Over the past twelve years, I’ve dealt with death. The death of my father. The death of my mother. Unrelated and separated by almost a decade, I was just coming out of the effects of my dad’s sickness when the nightmare of my mother’s illness and subsequent trauma began.
Grief.
Everyone experiences it differently, often informed by the details and situations surrounding it. For me, it’s like a ten-ton truck hitting me right in the chest. Silly metaphors are so often overused in the vain attempt to describe the indescribable.
The randomness makes functioning almost impossible at times. I used to love springtime. Warm rains, wildflowers. Not too hot, just cold enough to still bundle up in sweaters and boots. Lazy days spent just reading. Now it feels like living in a Huxleyan world — the high-functioning nature of society and daily life just a cheap veneer covering the horror underneath. April and May. The two most inner circles of hell. Years have passed, but the pain and trauma are just as strong, maybe stronger. I randomly cry, choking and trying to get air past the weight on my chest. It hurts under my skin. It hurts in my bones.
Pain.
Clawing from the inside up into my throat. Like a torturous mimic of a hug, making it impossible to breathe. Embarrassing, uncontrollable sobbing — the sweet feeling of release followed immediately by the sickening butterflies of despair in my gut. Despair because I know it’s not going away any time soon.
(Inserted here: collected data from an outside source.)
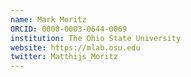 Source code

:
 ```yaml
---
name: Mark Moritz
ORCID: 0000-0003-0644-0069
institution: The Ohio State University
website: https://mlab.osu.edu
twitter: Matthijs_Moritz
---
```


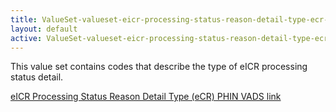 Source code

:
 ```yaml
---
title: ValueSet-valueset-eicr-processing-status-reason-detail-type-ecr-intro
layout: default
active: ValueSet-valueset-eicr-processing-status-reason-detail-type-ecr-intro
---
```


This value set contains codes that describe the type of eICR processing status detail. 

[eICR Processing Status Reason Detail Type (eCR) PHIN VADS link](http://phinvads.cdc.gov/vads/ViewValueSet.action?oid=2.16.840.1.113883.10.20.15.2.5.10)
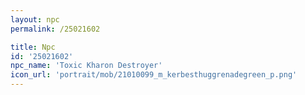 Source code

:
 ```yaml
---
layout: npc
permalink: /25021602

title: Npc
id: '25021602'
npc_name: 'Toxic Kharon Destroyer'
icon_url: 'portrait/mob/21010099_m_kerbesthuggrenadegreen_p.png'
---
```

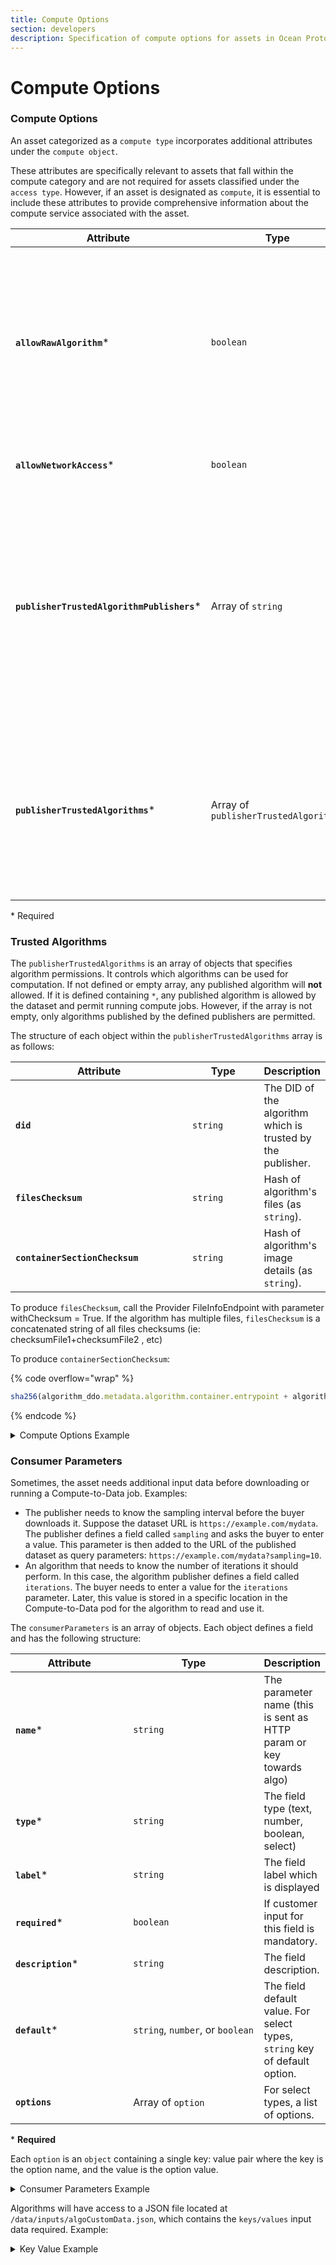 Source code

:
 ```yaml
---
title: Compute Options
section: developers
description: Specification of compute options for assets in Ocean Protocol.
---
```


# Compute Options

### Compute Options

An asset categorized as a `compute type` incorporates additional attributes under the `compute object`.

These attributes are specifically relevant to assets that fall within the compute category and are not required for assets classified under the `access type`. However, if an asset is designated as `compute`, it is essential to include these attributes to provide comprehensive information about the compute service associated with the asset.

<table><thead><tr><th width="224.33333333333331">Attribute</th><th width="154">Type</th><th>Description</th></tr></thead><tbody><tr><td><strong><code>allowRawAlgorithm</code></strong>*</td><td><code>boolean</code></td><td>If <code>true</code>, any passed raw text will be allowed to run. Useful for an algorithm drag &#x26; drop use case, but increases risk of data escape through malicious user input. Should be <code>false</code> by default in all implementations.</td></tr><tr><td><strong><code>allowNetworkAccess</code></strong>*</td><td><code>boolean</code></td><td>If <code>true</code>, the algorithm job will have network access.</td></tr><tr><td><strong><code>publisherTrustedAlgorithmPublishers</code></strong>*</td><td>Array of <code>string</code></td><td>If not defined or empty array, then any publisher address has **restricted** access to run the algorithm against that specific dataset. If the list contains wildcard '*', all publishers are allowed to run compute jobs against that dataset.</td></tr><tr><td><strong><code>publisherTrustedAlgorithms</code></strong>*</td><td>Array of <code>publisherTrustedAlgorithms</code></td><td>If not defined or empty array, then any algorithm will not be allowed by that specific dataset. If the list contains wildcard '*', all algorithms are trusted & allowed by the compute asset. (see below).</td></tr></tbody></table>

\* Required

### Trusted Algorithms

The `publisherTrustedAlgorithms` is an array of objects that specifies algorithm permissions. It controls which algorithms can be used for computation. If not defined or empty array, any published algorithm will **not** allowed. If it is defined containing `*`, any published algorithm is allowed by the dataset and permit running compute jobs. However, if the array is not empty, only algorithms published by the defined publishers are permitted.

The structure of each object within the `publisherTrustedAlgorithms` array is as follows:

<table><thead><tr><th width="289.3333333333333">Attribute</th><th width="114">Type</th><th>Description</th></tr></thead><tbody><tr><td><strong><code>did</code></strong></td><td><code>string</code></td><td>The DID of the algorithm which is trusted by the publisher.</td></tr><tr><td><strong><code>filesChecksum</code></strong></td><td><code>string</code></td><td>Hash of algorithm's files (as <code>string</code>).</td></tr><tr><td><strong><code>containerSectionChecksum</code></strong></td><td><code>string</code></td><td>Hash of algorithm's image details (as <code>string</code>).</td></tr></tbody></table>

To produce `filesChecksum`, call the Provider FileInfoEndpoint with parameter withChecksum = True. If the algorithm has multiple files, `filesChecksum` is a concatenated string of all files checksums (ie: checksumFile1+checksumFile2 , etc)

To produce `containerSectionChecksum`:

{% code overflow="wrap" %}
```js
sha256(algorithm_ddo.metadata.algorithm.container.entrypoint + algorithm_ddo.metadata.algorithm.container.checksum);
```
{% endcode %}

<details>

<summary>Compute Options Example</summary>

Example:

```json
{
  "services": [
    {
      "id": "1",
      "type": "access",
      "files": "0x044736da6dae39889ff570c34540f24e5e084f...",
      "name": "Download service",
      "description": "Download service",
      "datatokenAddress": "0x123",
      "serviceEndpoint": "https://myprovider.com",
      "timeout": 0
    },
    {
      "id": "2",
      "type": "compute",
      "files": "0x6dd05e0edb460623c843a263291ebe757c1eb3...",
      "name": "Compute service",
      "description": "Compute service",
      "datatokenAddress": "0x124",
      "serviceEndpoint": "https://myprovider.com",
      "timeout": 0,
      "compute": {
        "allowRawAlgorithm": false,
        "allowNetworkAccess": true,
        "publisherTrustedAlgorithmPublishers": ["0x234", "0x235"],
        "publisherTrustedAlgorithms": [
          {
            "did": "did:op:123",
            "filesChecksum": "100",
            "containerSectionChecksum": "200"
          },
          {
            "did": "did:op:124",
            "filesChecksum": "110",
            "containerSectionChecksum": "210"
          }
        ]
      }
    }
  ]
}
```

</details>

### Consumer Parameters

Sometimes, the asset needs additional input data before downloading or running a Compute-to-Data job. Examples:

* The publisher needs to know the sampling interval before the buyer downloads it. Suppose the dataset URL is `https://example.com/mydata`. The publisher defines a field called `sampling` and asks the buyer to enter a value. This parameter is then added to the URL of the published dataset as query parameters: `https://example.com/mydata?sampling=10`.
* An algorithm that needs to know the number of iterations it should perform. In this case, the algorithm publisher defines a field called `iterations`. The buyer needs to enter a value for the `iterations` parameter. Later, this value is stored in a specific location in the Compute-to-Data pod for the algorithm to read and use it.

The `consumerParameters` is an array of objects. Each object defines a field and has the following structure:

<table><thead><tr><th width="176.33333333333331">Attribute</th><th width="201">Type</th><th>Description</th></tr></thead><tbody><tr><td><strong><code>name</code></strong>*</td><td><code>string</code></td><td>The parameter name (this is sent as HTTP param or key towards algo)</td></tr><tr><td><strong><code>type</code></strong>*</td><td><code>string</code></td><td>The field type (text, number, boolean, select)</td></tr><tr><td><strong><code>label</code></strong>*</td><td><code>string</code></td><td>The field label which is displayed</td></tr><tr><td><strong><code>required</code></strong>*</td><td><code>boolean</code></td><td>If customer input for this field is mandatory.</td></tr><tr><td><strong><code>description</code></strong>*</td><td><code>string</code></td><td>The field description.</td></tr><tr><td><strong><code>default</code></strong>*</td><td><code>string</code>, <code>number</code>, or <code>boolean</code></td><td>The field default value. For select types, <code>string</code> key of default option.</td></tr><tr><td><strong><code>options</code></strong></td><td>Array of <code>option</code></td><td>For select types, a list of options.</td></tr></tbody></table>

\* **Required**

Each `option` is an `object` containing a single key: value pair where the key is the option name, and the value is the option value.

<details>

<summary>Consumer Parameters Example</summary>

```json
[
  {
    "name": "hometown",
    "type": "text",
    "label": "Hometown",
    "required": true,
    "description": "What is your hometown?",
    "default": "Nowhere"
  },
  {
    "name": "age",
    "type": "number",
    "label": "Age",
    "required": false,
    "description": "Please fill your age",
    "default": 0
  },
  {
    "name": "developer",
    "type": "boolean",
    "label": "Developer",
    "required": false,
    "description": "Are you a developer?",
    "default": false
  },
  {
    "name": "languagePreference",
    "type": "select",
    "label": "Language",
    "required": false,
    "description": "Do you like NodeJs or Python",
    "default": "nodejs",
    "options": [
      {
        "nodejs": "I love NodeJs"
      },
      {
        "python": "I love Python"
      }
    ]
  }
]
```

</details>

Algorithms will have access to a JSON file located at `/data/inputs/algoCustomData.json`, which contains the `keys/values` input data required. Example:

<details>

<summary>Key Value Example</summary>

<pre class="language-json"><code class="lang-json">{ 
    "hometown": "São Paulo",
    "age": 10, 
    "developer": true, 
<strong>    "languagePreference": "nodejs" 
</strong>}
</code></pre>

</details>

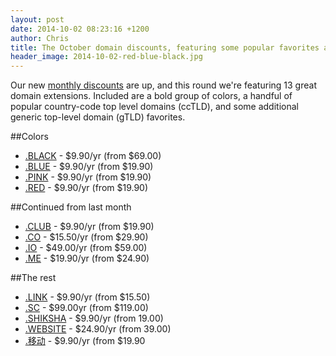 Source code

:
 ```yaml
---
layout: post
date: 2014-10-02 08:23:16 +1200
author: Chris
title: The October domain discounts, featuring some popular favorites and so many colors
header_image: 2014-10-02-red-blue-black.jpg
---
```


<!-- excerpt -->

Our new [monthly discounts](https://iwantmyname.com/domains/special-offer) are up, and this round we're featuring 13 great domain extensions. Included are a bold group of colors, a handful of popular country-code top level domains (ccTLD), and some additional generic top-level domain (gTLD) favorites.

<!-- /excerpt -->

##Colors

+ [.BLACK](https://iwantmyname.com/domains/dot-black) - $9.90/yr (from $69.00)
+ [.BLUE](https://iwantmyname.com/domains/dot-blue) - $9.90/yr (from $19.90)
+ [.PINK](https://iwantmyname.com/domains/dot-black) - $9.90/yr (from $19.90)
+ [.RED](https://iwantmyname.com/domains/dot-red) - $9.90/yr (from $19.90)

##Continued from last month

+ [.CLUB](https://iwantmyname.com/domains/dot-club) - $9.90/yr (from $19.90)
+ [.CO](https://iwantmyname.com/domains/co-colombian-domain-name-registration-for-colombia) -  $15.50/yr (from $29.90)
+ [.IO](https://iwantmyname.com/domains/io-domain-name-registration-for-british-indian-ocean-territory) - $49.00/yr (from $59.00)
+ [.ME](https://iwantmyname.com/domains/me-montenegrean-domain-name-registration-for-montenegro) - $19.90/yr (from $24.90)

##The rest

+ [.LINK](https://iwantmyname.com/domains/dot-link) - $9.90/yr (from $15.50)
+ [.SC](https://iwantmyname.com/domains/sc-seychellois-domain-name-registration-for-seychelles) - $99.00yr (from $119.00)
+ [.SHIKSHA](https://iwantmyname.com/domains/dot-shiksha) - $9.90/yr (from 19.00)
+ [.WEBSITE](https://iwantmyname.com/domains/dot-website) - $24.90/yr (from 39.00)
+ [.移动](https://iwantmyname.com/domains/dot-%E7%A7%BB%E5%8A%A8) - $9.90/yr (from $19.90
It’s not the pain of losing my parents. That pain, the pain of not having them in my life, has transformed with time. I have learned to exist without them, to not acutely feel the label of orphan and all that word defines. What crushes me, what continues to leave me a blubbering mess, is the trauma that came with it. The core of it is in the memories of what I witnessed and what I had to do. In the overwhelming feeling that I had failed big time. That I let my dad suffer. That I killed my mom.
Abandonment.
In losing my mom, I lost the last piece of what I had always defined as a family. Over time, reality had slowly chipped away at the fairytale picture of my family I had in my head growing up. A big, close extended family. Generations of support and love. What a joke. My mom’s illness and death tore away the last vestiges of that. The reality? Scapegoating. Lies and psychological torture dragging out over several years. Silence. In the end, only my little sister stood by me.
Panic Attack
I tell myself I’m being overly dramatic when it hits me. When I feel that dizziness, that suffocating weight, the simultaneous stutter freezing of my heartbeat, I know that’s just me repeating what others had told me over the years — that by having strong emotions, something was wrong with me. Which, of course, just adds fuel to the attack. Fear feeding on the pain. Repeat. Maybe it’s true, but it doesn’t stop the feeling of drowning. It doesn’t make it any easier to breathe.